The Ramadhan month is actually a month of self-constraint, but demand for various retail products rises steeply in this period. This is why Ramadhan (and subsequent Idul Fitri celebration) always triggers a peak of inflation in Indonesia (the other peak being in the December-January period amid Christmas and New Year celebration).

In the first quarter (Q1) of this year, the economy grew slowly (5.01%), only 0.09% higher compared to 4.92% in Q1 last year. The Indonesian Central Bank (Bank Indonesia/BI) previously explained that a slower growth for the economy in Q1 was due to slower growth of retail and automotive sales, as an effect of on-going consolidation in the corporate sector.

BI said that economic growth could accelerate in Q2, supported by stronger investment and export performance, while consumption remain relatively stable. Meanwhile, rising commodity prices and stronger demand due to the global economic recovery are expected to drive export and investment.

But challenges remain, including the expected subdued consumer purchasing power due to higher electricity tariff, and subdued credit growth as seen in Q1 this year. In addition, government spending was also bleak. Noting that GDP growth in Q1 primarily depended on private investment realization and the improvement in exports (in terms of value due to rising commodity prices, the export performance improvement is not backed by rising volumes).

There are still some factors that will affect the prospect of economic growth in the second half of this year.

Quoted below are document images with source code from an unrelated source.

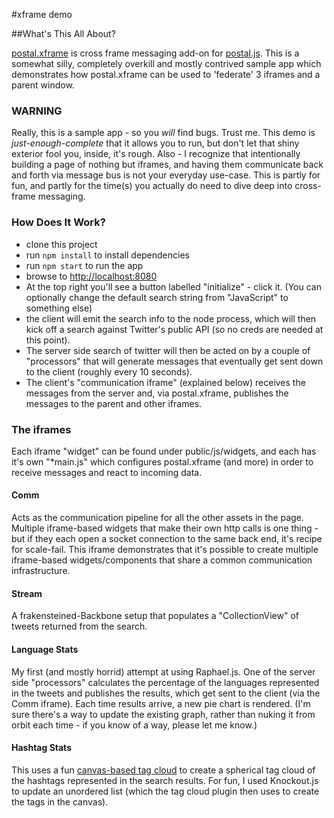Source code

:#xframe demo

##What's This All About?

[postal.xframe]() is cross frame messaging add-on for [postal.js](). This is a somewhat silly, completely overkill and mostly contrived sample app which demonstrates how postal.xframe can be used to 'federate' 3 iframes and a parent window.

### WARNING
Really, this is a sample app - so you *will* find bugs. Trust me. This demo is *just-enough-complete* that it allows you to run, but don't let that shiny exterior fool you, inside, it's rough. Also - I recognize that intentionally building a page of nothing but iframes, and having them communicate back and forth via message bus is not your everyday use-case. This is partly for fun, and partly for the time(s) you actually do need to dive deep into cross-frame messaging.

### How Does It Work?
* clone this project
* run `npm install` to install dependencies
* run `npm start` to run the app
* browse to [http://localhost:8080](http://localhost:8080)
* At the top right you'll see a button labelled "initialize" - click it. (You can optionally change the default search string from "JavaScript" to something else)
* the client will emit the search info to the node process, which will then kick off a search against Twitter's public API (so no creds are needed at this point).
* The server side search of twitter will then be acted on by a couple of "processors" that will generate messages that eventually get sent down to the client (roughly every 10 seconds).
* The client's "communication iframe" (explained below) receives the messages from the server and, via postal.xframe, publishes the messages to the parent and other iframes.

### The iframes
Each iframe "widget" can be found under public/js/widgets, and each has it's own "*main.js" which configures postal.xframe (and more) in order to receive messages and react to incoming data.

#### Comm
Acts as the communication pipeline for all the other assets in the page. Multiple iframe-based widgets that make their own http calls is one thing - but if they each open a socket connection to the same back end, it's recipe for scale-fail. This iframe demonstrates that it's possible to create multiple iframe-based widgets/components that share a common communication infrastructure.

#### Stream
A frakensteined-Backbone setup that populates a "CollectionView" of tweets returned from the search.

#### Language Stats
My first (and mostly horrid) attempt at using Raphael.js. One of the server side "processors" calculates the percentage of the languages represented in the tweets and publishes the results, which get sent to the client (via the Comm iframe). Each time results arrive, a new pie chart is rendered. (I'm sure there's a way to update the existing graph, rather than nuking it from orbit each time - if you know of a way, please let me know.)

#### Hashtag Stats
This uses a fun [canvas-based tag cloud](http://www.goat1000.com/tagcanvas.php) to create a spherical tag cloud of the hashtags represented in the search results. For fun, I used Knockout.js to update an unordered list (which the tag cloud plugin then uses to create the tags in the canvas).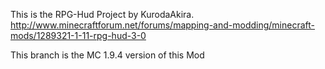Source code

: This is the RPG-Hud Project by KurodaAkira.
<br>http://www.minecraftforum.net/forums/mapping-and-modding/minecraft-mods/1289321-1-11-rpg-hud-3-0
<p>This branch is the MC 1.9.4 version of this Mod
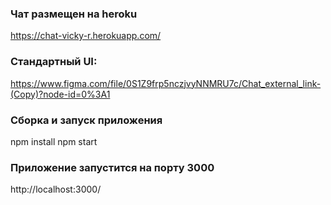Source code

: ### Чат размещен на heroku
https://chat-vicky-r.herokuapp.com/

### Стандартный UI: 
https://www.figma.com/file/0S1Z9frp5nczjvyNNMRU7c/Chat_external_link-(Copy)?node-id=0%3A1

### Сборка и запуск приложения 
npm install
npm start


### Приложение запустится на порту 3000
http://localhost:3000/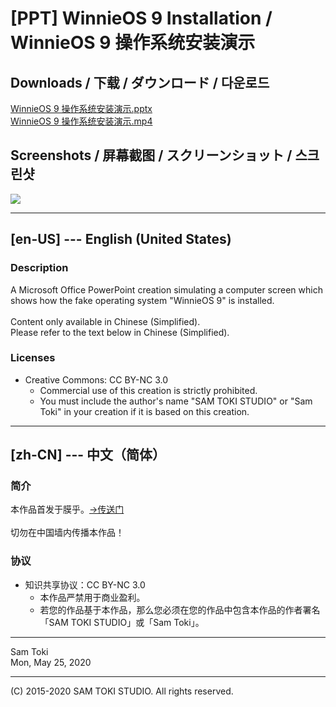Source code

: # [PPT] WinnieOS 9 Installation / WinnieOS 9 操作系统安装演示

## Downloads / 下载 / ダウンロード / 다운로드

[WinnieOS 9 操作系统安装演示.pptx](https://raw.githubusercontent.com/SamToki/PPT---WinnieOS-9-Installation/master/HERE/WinnieOS%209%20操作系统安装演示.pptx)<br>
[WinnieOS 9 操作系统安装演示.mp4](https://raw.githubusercontent.com/SamToki/PPT---WinnieOS-9-Installation/master/HERE/WinnieOS%209%20操作系统安装演示.mp4)

## Screenshots / 屏幕截图 / スクリーンショット / 스크린샷

![](https://github.com/SamToki/PPT---WinnieOS-9-Installation/blob/master/HERE/WinnieOS%209%20操作系统安装演示_Preview.png)

-----

## [en-US] --- English (United States)

### Description

A Microsoft Office PowerPoint creation simulating a computer screen which shows how the fake operating system "WinnieOS 9" is installed.<br>
<br>
Content only available in Chinese (Simplified).<br>
Please refer to the text below in Chinese (Simplified).

### Licenses

* Creative Commons: CC BY-NC 3.0
	* Commercial use of this creation is strictly prohibited.
	* You must include the author's name "SAM TOKI STUDIO" or "Sam Toki" in your creation if it is based on this creation.

-----

## [zh-CN] --- 中文（简体）

### 简介

本作品首发于膜乎。[→传送门](https://mohu.rocks/article/2126)<br>
<br>
切勿在中国墙内传播本作品！

### 协议

* 知识共享协议：CC BY-NC 3.0
	* 本作品严禁用于商业盈利。
	* 若您的作品基于本作品，那么您必须在您的作品中包含本作品的作者署名「SAM TOKI STUDIO」或「Sam Toki」。

-----

Sam Toki<br>
Mon, May 25, 2020

-----

(C) 2015-2020 SAM TOKI STUDIO. All rights reserved.

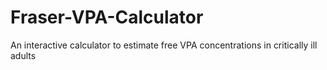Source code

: # Fraser-VPA-Calculator
An interactive calculator to estimate free VPA concentrations in critically ill adults
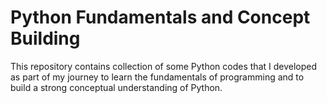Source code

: # Python Fundamentals and Concept Building 

This repository contains collection of some Python codes that I developed as part of my journey to learn the fundamentals of programming and to build a strong conceptual understanding of Python. 

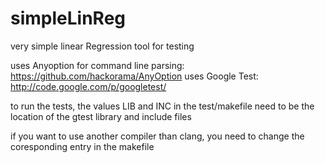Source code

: simpleLinReg
============

very simple linear Regression tool for testing 

uses Anyoption for command line parsing: https://github.com/hackorama/AnyOption
uses Google Test: http://code.google.com/p/googletest/

to run the tests, the values LIB and INC in the test/makefile need to be the location of the gtest library and include files

if you want to use another compiler than clang, you need to change the coresponding entry in the makefile
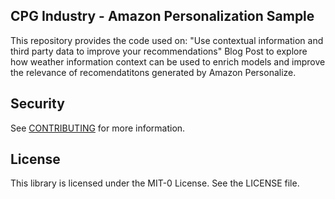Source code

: ## CPG Industry - Amazon Personalization Sample

This repository provides the code used on: "Use contextual information and third party data to improve your recommendations"  Blog Post to explore how weather information context can be used to enrich models and improve the relevance of recomendatitons generated by Amazon Personalize.

## Security

See [CONTRIBUTING](CONTRIBUTING.md#security-issue-notifications) for more information.

## License

This library is licensed under the MIT-0 License. See the LICENSE file.

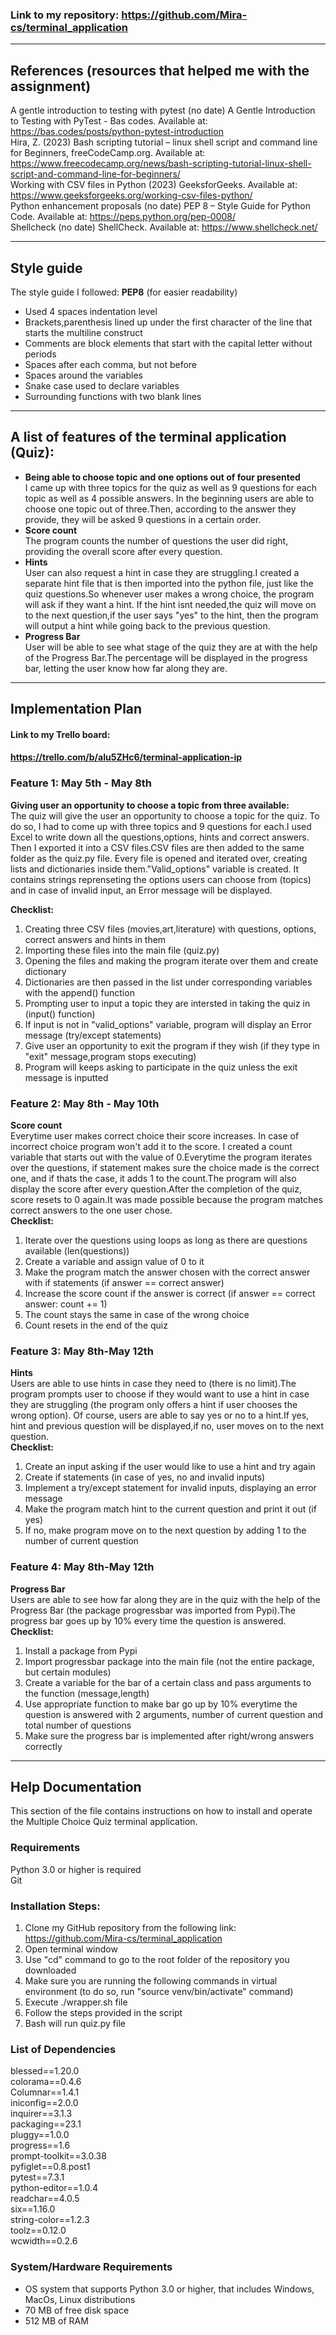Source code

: ### Link to my repository: https://github.com/Mira-cs/terminal_application 
---------------------------------------------------------------- 
## References (resources that helped me with the assignment)  
A gentle introduction to testing with pytest (no date) A Gentle Introduction to Testing with PyTest - Bas codes. Available at: https://bas.codes/posts/python-pytest-introduction  
Hira, Z. (2023) Bash scripting tutorial – linux shell script and command line for Beginners, freeCodeCamp.org. Available at: https://www.freecodecamp.org/news/bash-scripting-tutorial-linux-shell-script-and-command-line-for-beginners/  
Working with CSV files in Python (2023) GeeksforGeeks. Available at: https://www.geeksforgeeks.org/working-csv-files-python/       
Python enhancement proposals (no date) PEP 8 – Style Guide for Python Code. Available at: https://peps.python.org/pep-0008/   
Shellcheck (no date) ShellCheck. Available at: https://www.shellcheck.net/  

----------------------------------------------------------------
## Style guide 

The style guide I followed: **PEP8** (for easier readability)   
- Used 4 spaces indentation level  
- Brackets,parenthesis lined up under the first character of the line that starts the multiline construct  
- Comments are block elements that start with the capital letter without periods  
- Spaces after each comma, but not before  
- Spaces around the variables
- Snake case used to declare variables
- Surrounding functions with two blank lines    

----------------------------------------------------------------
## A list of features of the terminal application (Quiz):
- **Being able to choose topic and one options out of four presented**  
I came up with three topics for the quiz as well as 9 questions for each topic as well as 4 possible answers. In the beginning users are able to choose one topic out of three.Then, according to the answer they provide, they will be asked 9 questions in a certain order. 
- **Score count**   
The program counts the number of questions the user did right, providing the overall score after every question.
- **Hints**  
User can also request a hint in case they are struggling.I created a separate hint file that is then imported into the python file, just like the quiz questions.So whenever user makes a wrong choice, the program will ask if they want a hint. If the hint isnt needed,the quiz will move on to the next question,if the user says "yes" to the hint, then the program will output a hint while going back to the previous question.
- **Progress Bar**   
User will be able to see what stage of the quiz they are at with the help of the Progress Bar.The percentage will be displayed in the progress bar, letting the user know how far along they are.
----------------------------------------------------------------
## Implementation Plan  
#### Link to my Trello board:   
#### https://trello.com/b/aIu5ZHc6/terminal-application-ip
### Feature 1: May 5th - May 8th   
**Giving user an opportunity to choose a topic from three available:**  
The quiz will give the user an opportunity to choose a topic for the quiz. To do so, I had to come up with three topics and 9 questions for each.I used Excel to write down all the questions,options, hints and correct answers. Then I exported it into a CSV files.CSV files are then added to the same folder as the quiz.py file. Every file is opened and iterated over, creating lists and dictionaries inside them."Valid_options" variable is created. It contains strings reprenseting the options users can choose from (topics) and in case of invalid input, an Error message will be displayed.

**Checklist:**
1) Creating three CSV files (movies,art,literature) with questions, options, correct answers and hints in them 
2) Importing these files into the main file  (quiz.py)
3) Opening the files and making the program iterate over them and create dictionary 
4) Dictionaries are then passed in the list under corresponding variables with the append() function
5) Prompting user to input a topic they are intersted in taking the quiz in (input() function)
6) If input is not in "valid_options" variable, program will display an Error message (try/except statements)
7) Give user an opportunity to exit the program if they wish (if they type in "exit" message,program stops executing) 
8) Program will keeps asking to participate in the quiz unless the exit message is inputted 

### Feature 2: May 8th - May 10th   
**Score count**   
Everytime user makes correct choice their score increases. In case of incorrect choice program won't add it to the score. I created a count variable that starts out with the value of 0.Everytime the program iterates over the questions, if statement makes sure the choice made is the correct one, and if thats the case, it adds 1 to the count.The program will also display the score after every question.After the completion of the quiz, score resets to 0 again.It was made possible because the program matches correct answers to the one user chose.  
**Checklist:**
1) Iterate over the questions using loops as long as there are questions available (len(questions))
2) Create a variable and assign value of 0 to it 
3) Make the program match the answer chosen with the correct answer with if statements (if answer == correct answer)
4) Increase the score count if the answer is correct (if answer == correct answer: count += 1)
5) The count stays the same in case of the wrong choice 
6) Count resets in the end of the quiz 

### Feature 3: May 8th-May 12th  
**Hints**   
Users are able to use hints in case they need to (there is no limit).The program prompts user to choose if they would want to use a hint in case they are struggling (the program only offers a hint if user chooses the wrong option). Of course, users are able to say yes or no to a hint.If yes, hint and previous question will be displayed,if no, user moves on to the next question.  
**Checklist:**
1) Create an input asking if the user would like to use a hint and try again
2) Create if statements (in case of yes, no and invalid inputs)
3) Implement a try/except statement for invalid inputs, displaying an error message
4) Make the program match hint to the current question and print it out (if yes)
5) If no, make program move on to the next question by adding 1 to the number of current question  
  
### Feature 4: May 8th-May 12th  
**Progress Bar**  
Users are able to see how far along they are in the quiz with the help of the Progress Bar (the package progressbar was imported from Pypi).The progress bar goes up by 10% every time the question is answered.  
**Checklist:** 
1) Install a package from Pypi
2) Import progressbar package into the main file (not the entire package, but certain modules)
3) Create a variable for the bar of a certain class and pass arguments to the function (message,length)
4) Use appropriate function to make bar go up by 10% everytime the question is answered with 2 arguments, number of current question and total number of questions
5) Make sure the progress bar is implemented after right/wrong answers correctly
 
----------------------------------------------------------------
## Help Documentation  
This section of the file contains instructions on how to install and operate the Multiple Choice Quiz terminal application.

### Requirements

Python 3.0 or higher is required  
Git

### Installation Steps:

1) Clone my GitHub repository from the following link:  
https://github.com/Mira-cs/terminal_application
2) Open terminal window
3) Use "cd" command to go to the root folder of the repository you downloaded
3) Make sure you are running the following commands in virtual environment (to do so, run "source venv/bin/activate" command)
3) Execute ./wrapper.sh file
4) Follow the steps provided in the script
5) Bash will run quiz.py file 

### List of Dependencies  

blessed==1.20.0  
colorama==0.4.6  
Columnar==1.4.1  
iniconfig==2.0.0  
inquirer==3.1.3  
packaging==23.1  
pluggy==1.0.0  
progress==1.6  
prompt-toolkit==3.0.38  
pyfiglet==0.8.post1  
pytest==7.3.1  
python-editor==1.0.4  
readchar==4.0.5  
six==1.16.0  
string-color==1.2.3  
toolz==0.12.0  
wcwidth==0.2.6  

### System/Hardware Requirements 
- OS system that supports Python 3.0  or higher, that includes Windows, MacOs, Linux distributions
- 70 MB of free disk space 
- 512 MB of RAM








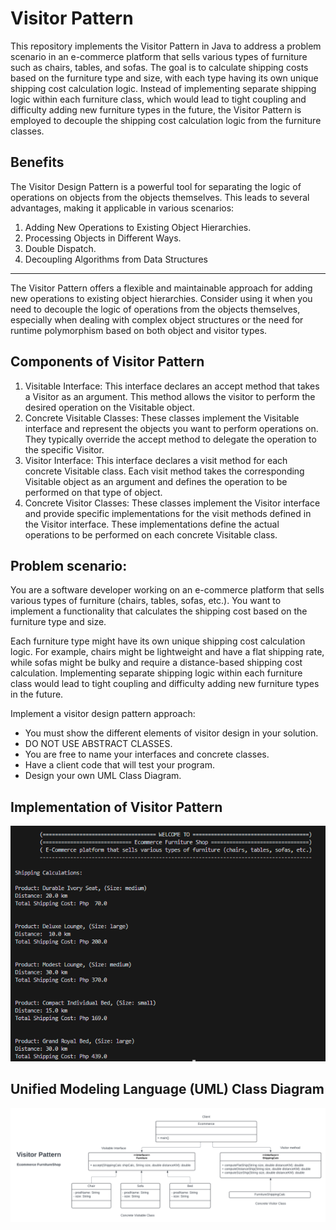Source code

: # Visitor Pattern 

This repository implements the Visitor Pattern in Java to address a problem scenario in an e-commerce platform that sells various types of furniture such as chairs, tables, and sofas. The goal is to calculate shipping costs based on the furniture type and size, with each type having its own unique shipping cost calculation logic. Instead of implementing separate shipping logic within each furniture class, which would lead to tight coupling and difficulty adding new furniture types in the future, the Visitor Pattern is employed to decouple the shipping cost calculation logic from the furniture classes.

## Benefits
The Visitor Design Pattern is a powerful tool for separating the logic of operations on objects from the objects themselves. This leads to several advantages, making it applicable in various scenarios:
1. Adding New Operations to Existing Object Hierarchies.
2. Processing Objects in Different Ways.
3. Double Dispatch.
4. Decoupling Algorithms from Data Structures

____________________________________________________________________
The Visitor Pattern offers a flexible and maintainable approach for adding new operations to existing object hierarchies. Consider using it when you need to decouple the logic of operations from the objects themselves, especially when dealing with complex object structures or the need for runtime polymorphism based on both object and visitor types.

## Components of Visitor Pattern
1. Visitable Interface: This interface declares an accept method that takes a Visitor as an argument. This method allows the visitor to perform the desired operation on the Visitable object.
2. Concrete Visitable Classes: These classes implement the Visitable interface and represent the objects you want to perform operations on. They typically override the accept method to delegate the operation to the specific Visitor.
3. Visitor Interface: This interface declares a visit method for each concrete Visitable class. Each visit method takes the corresponding Visitable object as an argument and defines the operation to be performed on that type of object.
4. Concrete Visitor Classes: These classes implement the Visitor interface and provide specific implementations for the visit methods defined in the Visitor interface. These implementations define the actual operations to be performed on each concrete Visitable class.



## Problem scenario:

You are a software developer working on an e-commerce platform that sells various types of furniture (chairs, tables, sofas, etc.). You want to implement a functionality that calculates the shipping cost based on the furniture type and size.

Each furniture type might have its own unique shipping cost calculation logic. For example, chairs might be lightweight and have a flat shipping rate, while sofas might be bulky and require a distance-based shipping cost calculation. Implementing separate shipping logic within each furniture class would lead to tight coupling and difficulty adding new furniture types in the future.

Implement a visitor design pattern approach: 

<ul>
<li>You must show the different elements of visitor design in your solution.  
<li>DO NOT USE ABSTRACT CLASSES. 
<li>You are free to name your interfaces and concrete classes. 
<li>Have a client code that will test your program.
<li>Design your own UML Class Diagram.  </li>
</ul>


## Implementation of Visitor Pattern

<p align="center">
    <img src="image.png" alt="Centered Image" />
</p>

## Unified Modeling Language (UML) Class Diagram

<p align="center">
    <img src="image-1.png" alt="Centered Image" />
</p>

Business players might have optimism as some economic indicators show the positive trend, but how brave are they in boosting their business activity? This might lead them into a psychology dilemma. Some are still concerned with the persistent low consumption. The government needs to focus on lifting the people’s purchasing power and public consumption model, as the spending from this sector contributed 56.4% of GDP last year.

For this whole year, BI predicted the economy to grow by 5.17%, supported by accelerating exports and investment performance. The household consumption may support however. The growth is expected to improve in the third quarter (Q3) this year supported by private investment in non-building segment, especially construction sector. The lending for construction, part of infrastructure, grew by 27.8%, higher than 26.8% growth by December last year. Nation-wide the outstanding lending for construction reached Rp45.8 trillion.

Export growth remains well, in line with continuous recovery in the global economy as well as a hike in several commodity prices. Investment performance increased on the back of building investment, due to government infrastructure projects, private property sector, and non-building investment gains on activities in commodity and construction-based sectors.

The Investment Coordination Board (BKPM) targets the direct investment to reach Rp795 trillion in 2018, a 17.2% rise compared to targeted Rp678.8 trillion this year. This target in investment is needed for achieving the economic growth target of 5.2-5.6% for next year.

The World Bank also stated that in Indonesia, investment climate reforms and recovering commodity prices have supported a private investment recovery. Export volumes, which had contracted through mid-2016, rebounded strongly in Q4 last year, and export values continued to accelerate in the first two months of 2017 on strong demand from China.

Indonesia, World Bank said, is not planning to extend expenditure cuts into 2017 and has signaled a more accommodative stance for the medium term. World Bank then projected growth in Indonesia to firm from an estimated 5.2% in 2017 to 5.4% in 2019.